====== Data extracts
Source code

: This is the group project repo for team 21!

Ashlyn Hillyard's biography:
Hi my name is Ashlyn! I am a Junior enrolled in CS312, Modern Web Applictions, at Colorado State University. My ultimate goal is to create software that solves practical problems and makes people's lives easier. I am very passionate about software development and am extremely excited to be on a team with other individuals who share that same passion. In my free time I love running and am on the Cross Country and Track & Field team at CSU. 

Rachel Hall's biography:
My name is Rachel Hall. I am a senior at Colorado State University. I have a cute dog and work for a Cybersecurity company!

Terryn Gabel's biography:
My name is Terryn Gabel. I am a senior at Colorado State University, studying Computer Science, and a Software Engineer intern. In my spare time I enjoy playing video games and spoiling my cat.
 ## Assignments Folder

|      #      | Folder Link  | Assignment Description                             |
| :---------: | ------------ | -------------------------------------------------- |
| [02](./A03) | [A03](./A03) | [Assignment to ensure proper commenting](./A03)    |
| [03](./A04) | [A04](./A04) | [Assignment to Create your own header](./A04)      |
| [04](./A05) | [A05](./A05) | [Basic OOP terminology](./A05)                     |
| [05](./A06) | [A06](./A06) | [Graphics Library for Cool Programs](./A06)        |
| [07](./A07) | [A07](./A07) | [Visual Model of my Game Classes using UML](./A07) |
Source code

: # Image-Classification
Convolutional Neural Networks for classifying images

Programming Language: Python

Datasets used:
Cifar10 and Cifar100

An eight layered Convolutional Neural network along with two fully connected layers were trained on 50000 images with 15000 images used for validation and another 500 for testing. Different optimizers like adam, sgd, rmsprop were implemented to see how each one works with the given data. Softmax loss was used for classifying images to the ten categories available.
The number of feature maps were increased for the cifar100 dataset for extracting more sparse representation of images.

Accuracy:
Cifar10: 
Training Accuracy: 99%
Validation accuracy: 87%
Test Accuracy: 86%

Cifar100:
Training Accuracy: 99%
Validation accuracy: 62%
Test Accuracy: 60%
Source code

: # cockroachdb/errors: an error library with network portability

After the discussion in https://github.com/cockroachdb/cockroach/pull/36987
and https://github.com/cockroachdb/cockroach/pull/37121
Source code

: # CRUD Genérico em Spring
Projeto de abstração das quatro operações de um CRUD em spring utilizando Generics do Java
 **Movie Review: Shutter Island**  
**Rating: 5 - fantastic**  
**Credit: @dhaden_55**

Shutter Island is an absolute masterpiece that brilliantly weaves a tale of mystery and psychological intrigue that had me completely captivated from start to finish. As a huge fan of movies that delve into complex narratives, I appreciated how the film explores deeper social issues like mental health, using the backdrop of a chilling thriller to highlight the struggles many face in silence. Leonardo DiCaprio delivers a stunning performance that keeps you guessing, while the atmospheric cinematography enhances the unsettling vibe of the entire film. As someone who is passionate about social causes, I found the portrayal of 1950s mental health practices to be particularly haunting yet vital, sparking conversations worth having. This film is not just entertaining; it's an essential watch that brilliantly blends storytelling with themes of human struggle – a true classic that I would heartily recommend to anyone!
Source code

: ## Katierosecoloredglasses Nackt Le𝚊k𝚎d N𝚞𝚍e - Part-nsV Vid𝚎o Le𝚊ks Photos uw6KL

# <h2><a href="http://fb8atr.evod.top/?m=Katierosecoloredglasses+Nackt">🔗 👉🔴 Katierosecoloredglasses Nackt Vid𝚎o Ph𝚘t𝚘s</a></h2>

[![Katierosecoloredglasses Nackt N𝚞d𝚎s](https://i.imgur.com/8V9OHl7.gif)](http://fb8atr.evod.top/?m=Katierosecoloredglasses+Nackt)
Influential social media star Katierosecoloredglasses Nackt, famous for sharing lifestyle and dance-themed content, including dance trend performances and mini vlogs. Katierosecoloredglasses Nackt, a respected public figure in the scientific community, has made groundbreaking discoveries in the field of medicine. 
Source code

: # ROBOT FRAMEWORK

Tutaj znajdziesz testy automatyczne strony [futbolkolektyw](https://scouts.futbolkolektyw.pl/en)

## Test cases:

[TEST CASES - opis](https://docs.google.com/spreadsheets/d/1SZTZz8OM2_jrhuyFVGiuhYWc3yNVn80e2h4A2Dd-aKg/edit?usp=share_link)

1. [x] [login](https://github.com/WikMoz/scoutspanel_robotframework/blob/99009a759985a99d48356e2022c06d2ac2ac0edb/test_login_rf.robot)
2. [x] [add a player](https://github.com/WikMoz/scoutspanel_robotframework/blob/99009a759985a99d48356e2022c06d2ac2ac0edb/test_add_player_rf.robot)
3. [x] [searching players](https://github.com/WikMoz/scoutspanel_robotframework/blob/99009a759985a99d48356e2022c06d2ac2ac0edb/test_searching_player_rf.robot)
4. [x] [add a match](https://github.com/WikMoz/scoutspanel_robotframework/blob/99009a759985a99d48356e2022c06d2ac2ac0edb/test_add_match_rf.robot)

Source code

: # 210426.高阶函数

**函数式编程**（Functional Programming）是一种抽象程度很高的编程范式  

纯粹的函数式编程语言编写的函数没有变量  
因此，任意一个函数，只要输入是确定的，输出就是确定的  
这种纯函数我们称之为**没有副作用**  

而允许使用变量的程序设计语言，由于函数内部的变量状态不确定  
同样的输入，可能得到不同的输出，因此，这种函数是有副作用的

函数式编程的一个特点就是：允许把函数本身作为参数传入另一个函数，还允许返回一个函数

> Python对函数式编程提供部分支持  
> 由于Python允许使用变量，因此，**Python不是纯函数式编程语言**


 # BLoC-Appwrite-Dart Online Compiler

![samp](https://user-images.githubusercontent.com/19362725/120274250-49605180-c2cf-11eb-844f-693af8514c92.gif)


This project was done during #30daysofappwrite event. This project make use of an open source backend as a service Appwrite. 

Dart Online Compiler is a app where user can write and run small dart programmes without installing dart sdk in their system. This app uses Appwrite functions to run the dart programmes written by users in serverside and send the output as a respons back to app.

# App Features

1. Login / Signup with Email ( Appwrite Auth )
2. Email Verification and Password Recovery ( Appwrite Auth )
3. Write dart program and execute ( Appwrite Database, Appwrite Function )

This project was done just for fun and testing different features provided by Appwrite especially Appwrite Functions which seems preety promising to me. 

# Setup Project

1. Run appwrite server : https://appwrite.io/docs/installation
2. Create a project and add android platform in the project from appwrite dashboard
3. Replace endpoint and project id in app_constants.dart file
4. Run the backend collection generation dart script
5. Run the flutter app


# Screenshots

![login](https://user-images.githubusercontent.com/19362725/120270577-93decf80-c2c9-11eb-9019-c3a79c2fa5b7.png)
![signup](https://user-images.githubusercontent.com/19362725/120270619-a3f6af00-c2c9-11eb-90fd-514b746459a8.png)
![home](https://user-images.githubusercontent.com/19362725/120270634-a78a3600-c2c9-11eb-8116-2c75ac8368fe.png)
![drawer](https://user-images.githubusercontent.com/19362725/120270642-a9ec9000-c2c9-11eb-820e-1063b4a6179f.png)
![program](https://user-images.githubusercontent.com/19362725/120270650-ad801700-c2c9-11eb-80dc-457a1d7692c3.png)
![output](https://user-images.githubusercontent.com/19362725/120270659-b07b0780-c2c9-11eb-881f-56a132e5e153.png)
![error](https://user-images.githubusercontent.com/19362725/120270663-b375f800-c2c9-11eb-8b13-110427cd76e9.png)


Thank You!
============
§ **Problem to work on**: Exactly as they appear, retype the lines from the start of the records through the line containing "An eight layered".

§ **Response to the task**:
Source code

: This is the group project repo for team 21!

Ashlyn Hillyard's biography:
Hi my name is Ashlyn! I am a Junior enrolled in CS312, Modern Web Applictions, at Colorado State University. My ultimate goal is to create software that solves practical problems and makes people's lives easier. I am very passionate about software development and am extremely excited to be on a team with other individuals who share that same passion. In my free time I love running and am on the Cross Country and Track & Field team at CSU. 

Rachel Hall's biography:
My name is Rachel Hall. I am a senior at Colorado State University. I have a cute dog and work for a Cybersecurity company!

Terryn Gabel's biography:
My name is Terryn Gabel. I am a senior at Colorado State University, studying Computer Science, and a Software Engineer intern. In my spare time I enjoy playing video games and spoiling my cat.
 ## Assignments Folder

|      #      | Folder Link  | Assignment Description                             |
| :---------: | ------------ | -------------------------------------------------- |
| [02](./A03) | [A03](./A03) | [Assignment to ensure proper commenting](./A03)    |
| [03](./A04) | [A04](./A04) | [Assignment to Create your own header](./A04)      |
| [04](./A05) | [A05](./A05) | [Basic OOP terminology](./A05)                     |
| [05](./A06) | [A06](./A06) | [Graphics Library for Cool Programs](./A06)        |
| [07](./A07) | [A07](./A07) | [Visual Model of my Game Classes using UML](./A07) |
Source code

: # Image-Classification
Convolutional Neural Networks for classifying images

Programming Language: Python

Datasets used:
Cifar10 and Cifar100

An eight layered Convolutional Neural network along with two fully connected layers were trained on 50000 images with 15000 images used for validation and another 500 for testing. Different optimizers like adam, sgd, rmsprop were implemented to see how each one works with the given data. Softmax loss was used for classifying images to the ten categories available.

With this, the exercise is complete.